→ **THE TASK**: Reproduce exactly the span of lines that opens with the line containing "# mount medium mountpoint" and closes with the last line of the entries below.

→ **RECORDS PROVIDED**:

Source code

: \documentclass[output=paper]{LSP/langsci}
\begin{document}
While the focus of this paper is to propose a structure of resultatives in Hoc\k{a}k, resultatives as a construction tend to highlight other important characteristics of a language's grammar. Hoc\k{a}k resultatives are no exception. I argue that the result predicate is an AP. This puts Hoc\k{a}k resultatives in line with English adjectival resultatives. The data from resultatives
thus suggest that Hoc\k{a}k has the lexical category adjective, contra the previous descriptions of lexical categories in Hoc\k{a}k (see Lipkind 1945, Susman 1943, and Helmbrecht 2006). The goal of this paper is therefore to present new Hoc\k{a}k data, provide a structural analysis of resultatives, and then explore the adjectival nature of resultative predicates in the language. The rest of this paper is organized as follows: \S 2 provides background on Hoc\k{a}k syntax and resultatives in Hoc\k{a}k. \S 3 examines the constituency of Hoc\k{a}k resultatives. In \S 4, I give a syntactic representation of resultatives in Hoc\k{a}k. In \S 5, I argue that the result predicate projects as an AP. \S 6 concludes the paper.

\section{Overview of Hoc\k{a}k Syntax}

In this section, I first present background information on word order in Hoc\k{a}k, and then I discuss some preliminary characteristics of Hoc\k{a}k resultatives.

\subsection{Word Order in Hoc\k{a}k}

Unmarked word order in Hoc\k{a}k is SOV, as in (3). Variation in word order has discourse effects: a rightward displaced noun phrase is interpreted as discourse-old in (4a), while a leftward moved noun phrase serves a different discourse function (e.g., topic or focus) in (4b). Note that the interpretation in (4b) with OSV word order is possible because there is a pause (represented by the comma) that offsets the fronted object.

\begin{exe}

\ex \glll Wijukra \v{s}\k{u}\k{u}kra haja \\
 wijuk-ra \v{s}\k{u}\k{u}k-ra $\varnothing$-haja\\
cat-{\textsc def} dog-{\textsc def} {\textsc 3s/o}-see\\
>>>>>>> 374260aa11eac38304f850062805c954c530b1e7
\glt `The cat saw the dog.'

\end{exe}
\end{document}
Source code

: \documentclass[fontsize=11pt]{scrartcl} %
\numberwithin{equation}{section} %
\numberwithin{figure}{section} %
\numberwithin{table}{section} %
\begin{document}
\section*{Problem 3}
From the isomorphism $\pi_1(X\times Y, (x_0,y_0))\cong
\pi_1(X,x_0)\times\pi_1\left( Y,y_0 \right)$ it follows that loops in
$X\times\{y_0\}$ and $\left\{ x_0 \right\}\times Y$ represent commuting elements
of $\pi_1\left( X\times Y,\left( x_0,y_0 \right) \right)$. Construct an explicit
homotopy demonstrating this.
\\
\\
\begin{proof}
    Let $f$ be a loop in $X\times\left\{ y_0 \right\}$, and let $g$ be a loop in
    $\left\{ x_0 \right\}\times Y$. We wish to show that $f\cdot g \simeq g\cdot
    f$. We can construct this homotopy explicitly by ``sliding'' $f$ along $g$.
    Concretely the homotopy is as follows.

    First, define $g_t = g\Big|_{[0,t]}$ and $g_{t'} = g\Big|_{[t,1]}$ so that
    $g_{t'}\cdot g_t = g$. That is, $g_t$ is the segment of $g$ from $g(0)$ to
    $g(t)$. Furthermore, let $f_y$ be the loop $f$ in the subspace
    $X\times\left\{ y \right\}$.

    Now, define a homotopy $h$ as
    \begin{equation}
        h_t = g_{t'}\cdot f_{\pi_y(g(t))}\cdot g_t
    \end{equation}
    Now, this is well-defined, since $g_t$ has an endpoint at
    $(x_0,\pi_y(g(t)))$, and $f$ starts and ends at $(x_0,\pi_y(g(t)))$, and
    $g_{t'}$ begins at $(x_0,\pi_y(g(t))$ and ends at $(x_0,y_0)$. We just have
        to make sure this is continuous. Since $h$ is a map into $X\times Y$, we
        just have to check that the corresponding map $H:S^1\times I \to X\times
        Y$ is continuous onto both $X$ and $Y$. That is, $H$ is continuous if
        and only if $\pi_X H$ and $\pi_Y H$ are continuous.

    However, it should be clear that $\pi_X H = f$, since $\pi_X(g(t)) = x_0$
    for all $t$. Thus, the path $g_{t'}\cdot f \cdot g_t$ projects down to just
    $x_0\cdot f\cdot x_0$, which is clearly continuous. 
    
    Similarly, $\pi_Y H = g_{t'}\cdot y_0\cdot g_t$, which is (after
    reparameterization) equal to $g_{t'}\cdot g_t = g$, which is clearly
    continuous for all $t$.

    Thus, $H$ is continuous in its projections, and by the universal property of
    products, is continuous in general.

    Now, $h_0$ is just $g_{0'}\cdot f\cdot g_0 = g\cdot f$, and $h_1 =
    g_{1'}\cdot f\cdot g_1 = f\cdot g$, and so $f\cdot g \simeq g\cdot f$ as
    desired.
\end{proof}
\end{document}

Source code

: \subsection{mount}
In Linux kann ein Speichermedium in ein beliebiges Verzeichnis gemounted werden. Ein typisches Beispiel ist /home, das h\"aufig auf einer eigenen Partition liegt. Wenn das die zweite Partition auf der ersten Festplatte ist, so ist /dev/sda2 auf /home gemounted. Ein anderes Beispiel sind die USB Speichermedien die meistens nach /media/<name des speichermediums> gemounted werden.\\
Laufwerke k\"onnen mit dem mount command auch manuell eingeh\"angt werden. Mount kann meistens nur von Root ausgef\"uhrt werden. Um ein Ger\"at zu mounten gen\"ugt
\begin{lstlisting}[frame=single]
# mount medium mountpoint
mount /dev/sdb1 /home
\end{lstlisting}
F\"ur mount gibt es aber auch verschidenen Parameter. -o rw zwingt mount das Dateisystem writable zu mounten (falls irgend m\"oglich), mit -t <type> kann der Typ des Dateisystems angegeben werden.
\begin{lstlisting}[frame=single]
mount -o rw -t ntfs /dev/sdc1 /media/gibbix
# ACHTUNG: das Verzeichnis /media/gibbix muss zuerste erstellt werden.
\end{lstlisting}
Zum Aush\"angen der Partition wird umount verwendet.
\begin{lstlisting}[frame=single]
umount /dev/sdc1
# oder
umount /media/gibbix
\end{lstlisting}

→ **RESPONSE TO THIS EXERCISE**:
# mount medium mountpoint
mount /dev/sdb1 /home
\end{lstlisting}
F\"ur mount gibt es aber auch verschidenen Parameter. -o rw zwingt mount das Dateisystem writable zu mounten (falls irgend m\"oglich), mit -t <type> kann der Typ des Dateisystems angegeben werden.
\begin{lstlisting}[frame=single]
mount -o rw -t ntfs /dev/sdc1 /media/gibbix
# ACHTUNG: das Verzeichnis /media/gibbix muss zuerste erstellt werden.
\end{lstlisting}
Zum Aush\"angen der Partition wird umount verwendet.
\begin{lstlisting}[frame=single]
umount /dev/sdc1
# oder
umount /media/gibbix
\end{lstlisting}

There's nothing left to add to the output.